Turns out driving a huge truck through zero-gravity space is pretty hard. Taking the popular haulage sim to its final frontier, Star Trucker tasks you with flying across the galaxy, delivering freight and maintaining your vehicle in challenging conditions.

Much of our time with the game has been spent on the regular difficulty, which finds a balance between the driving jobs you'd expect and keeping your truck in top form. That means refuelling, making rudimentary repairs, and replacing batteries in various onboard systems.

In the early hours, it can all feel a little overwhelming; just getting used to flying your truck is enough to worry about, but you'll soon have to don a spacesuit and fix hull breaches, or maintain the onboard gravity system, or top up your fuel. There's a lot of plates to spin, and it's as much a survival game as it is anything else.

Some will like that constant pressure, but we never got into a good groove; always short on money or essential resources, struggling to keep up with the game's robust but pretty demanding systems.

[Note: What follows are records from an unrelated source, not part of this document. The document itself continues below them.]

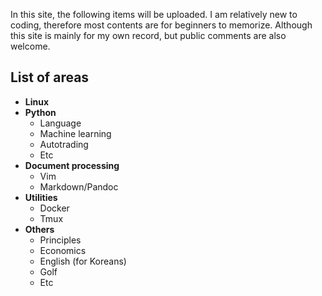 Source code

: In this site, the following items will be uploaded. I am relatively new to coding, therefore most contents are for beginners to memorize. Although this site is mainly for my own record, but public comments are also welcome.

## List of areas
* __Linux__
* __Python__
    - Language
    - Machine learning
    - Autotrading
    - Etc
* __Document processing__
    - Vim
    - Markdown/Pandoc
* __Utilities__
    - Docker
    - Tmux
* __Others__ 
    - Principles
    - Economics
    - English (for Koreans)
    - Golf
    - Etc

Fortunately, there's a good amount of flexibility, allowing you to tweak the difficulty to your liking. If you want to focus more on making deliveries and less on everything else, you can — and vice versa.

Flying about in zero-gravity takes a while to bed in; your vehicle feels suitably hefty, to the point it can be hard at times to avoid impacts with space debris or passing traffic. This alleviates after you get a feel for it, but again, early on it can be frustrating.

As with all games of this ilk, though, there's a real satisfaction in mastering it. Successfully delivering your load after a long journey through several jump gates feels great, and there's some decent progression with a skill tree for new job types and lots of upgrades for your truck.

There's a fair amount of depth to Star Trucker if you have the patience for it, and it's all presented with pleasant visuals and Americana stylings that lend it a fun atmosphere. There are some potentially frustrating elements and it's tougher than you might expect, but there's a fulfilling and novel game here for sim fans.